A pathologically elevated interstitial fluid pressure (IFP) is a characteristic of both clinical and experimental carcinoma. The soluble TGF-beta receptor type II-murine Fc: IgG(2A) chimeric protein (Fc: T beta RII) lowers IFP in the KAT-4 experimental model for anaplastic thyroid carcinoma. Analyses of messenger RNA ( mRNA) expressions by Affymetrix microarrays and RNase protection assays, as well as of protein expressions identified tumor macrophages as targets for Fc: TbRII. Treatment with Fc: TbRII reduced albumin extravasation, increased coverage of alpha-smooth muscle actin- positive cells and reduced expression of NG2, a marker of activated pericytes, in KAT-4 carcinoma blood vessels.
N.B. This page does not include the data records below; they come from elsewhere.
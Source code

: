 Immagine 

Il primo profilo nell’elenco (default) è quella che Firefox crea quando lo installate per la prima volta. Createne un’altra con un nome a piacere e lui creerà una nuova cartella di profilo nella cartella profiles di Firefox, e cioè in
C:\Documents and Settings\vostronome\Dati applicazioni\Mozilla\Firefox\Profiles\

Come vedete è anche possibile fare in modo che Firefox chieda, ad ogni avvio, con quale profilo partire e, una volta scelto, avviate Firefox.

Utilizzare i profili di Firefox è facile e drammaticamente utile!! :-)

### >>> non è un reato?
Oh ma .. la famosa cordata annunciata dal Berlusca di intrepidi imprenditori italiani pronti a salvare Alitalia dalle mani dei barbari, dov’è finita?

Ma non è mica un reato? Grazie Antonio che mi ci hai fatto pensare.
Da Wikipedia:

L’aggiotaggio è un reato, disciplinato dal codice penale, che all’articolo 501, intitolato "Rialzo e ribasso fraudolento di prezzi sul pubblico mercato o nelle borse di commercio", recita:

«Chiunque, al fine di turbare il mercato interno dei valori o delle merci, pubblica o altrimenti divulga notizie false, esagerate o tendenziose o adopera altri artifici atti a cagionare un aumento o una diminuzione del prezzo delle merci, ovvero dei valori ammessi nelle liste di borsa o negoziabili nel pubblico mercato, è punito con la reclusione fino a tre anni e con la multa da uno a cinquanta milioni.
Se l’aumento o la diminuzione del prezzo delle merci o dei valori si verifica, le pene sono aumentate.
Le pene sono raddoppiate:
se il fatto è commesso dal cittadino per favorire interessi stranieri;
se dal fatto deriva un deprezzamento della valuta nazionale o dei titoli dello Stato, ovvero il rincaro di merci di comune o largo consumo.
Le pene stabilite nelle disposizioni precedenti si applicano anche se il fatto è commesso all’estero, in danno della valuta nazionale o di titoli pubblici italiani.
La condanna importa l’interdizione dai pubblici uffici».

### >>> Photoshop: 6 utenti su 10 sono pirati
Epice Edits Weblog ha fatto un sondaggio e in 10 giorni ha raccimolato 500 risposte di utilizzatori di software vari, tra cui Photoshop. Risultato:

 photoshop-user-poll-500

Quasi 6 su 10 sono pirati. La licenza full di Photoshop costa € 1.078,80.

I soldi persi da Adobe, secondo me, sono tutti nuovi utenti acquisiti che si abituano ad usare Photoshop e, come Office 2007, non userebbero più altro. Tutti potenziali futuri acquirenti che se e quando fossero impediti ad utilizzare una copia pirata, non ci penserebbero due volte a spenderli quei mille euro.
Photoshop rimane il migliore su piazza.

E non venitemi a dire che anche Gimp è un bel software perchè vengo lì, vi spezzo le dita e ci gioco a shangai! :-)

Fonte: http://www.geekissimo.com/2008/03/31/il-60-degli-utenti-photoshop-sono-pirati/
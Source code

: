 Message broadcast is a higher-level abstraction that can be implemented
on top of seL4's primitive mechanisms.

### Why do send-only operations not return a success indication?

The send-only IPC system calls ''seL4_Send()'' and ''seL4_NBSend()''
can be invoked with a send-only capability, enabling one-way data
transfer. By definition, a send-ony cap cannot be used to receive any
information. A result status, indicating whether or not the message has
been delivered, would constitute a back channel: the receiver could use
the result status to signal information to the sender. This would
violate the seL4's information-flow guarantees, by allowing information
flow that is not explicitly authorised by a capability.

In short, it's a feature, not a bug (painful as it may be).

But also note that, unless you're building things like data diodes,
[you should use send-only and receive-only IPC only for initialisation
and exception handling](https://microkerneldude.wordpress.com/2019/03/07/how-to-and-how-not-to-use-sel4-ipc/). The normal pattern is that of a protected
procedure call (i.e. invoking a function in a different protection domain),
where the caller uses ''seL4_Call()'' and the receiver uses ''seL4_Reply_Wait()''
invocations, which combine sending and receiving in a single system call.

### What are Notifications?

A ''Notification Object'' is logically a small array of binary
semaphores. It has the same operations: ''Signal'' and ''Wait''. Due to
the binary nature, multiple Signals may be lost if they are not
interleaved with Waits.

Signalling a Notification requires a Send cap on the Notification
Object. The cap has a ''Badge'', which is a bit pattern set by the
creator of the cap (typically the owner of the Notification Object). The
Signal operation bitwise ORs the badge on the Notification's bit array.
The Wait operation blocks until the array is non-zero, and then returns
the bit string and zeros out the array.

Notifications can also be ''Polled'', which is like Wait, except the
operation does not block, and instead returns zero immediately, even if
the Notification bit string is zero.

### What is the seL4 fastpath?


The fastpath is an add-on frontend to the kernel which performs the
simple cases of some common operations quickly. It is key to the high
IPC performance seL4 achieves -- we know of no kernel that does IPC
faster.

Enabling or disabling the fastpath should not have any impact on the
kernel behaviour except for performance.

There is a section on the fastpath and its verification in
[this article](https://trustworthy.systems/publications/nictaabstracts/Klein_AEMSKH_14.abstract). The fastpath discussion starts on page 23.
Specific inhibition of interleukin- 1 (IL-1), a major cytokine produced by activated macrophages, lowered carcinoma IFP to a similar degree as Fc: TbRII but had no significant effect on the parameters of blood vessel maturation. Neither Fc: TbRII nor inhibition of IL-1 changed blood vessel density. Finally, pretreatment of KAT-4 carcinomas with Fc: TbRII increased the antitumor efficacy of doxorubicin. Our data emphasize a potential role of tumor macrophages in carcinoma physiology and identify these cells as potential stromal targets for treatment aimed to improve efficacy of chemotherapy.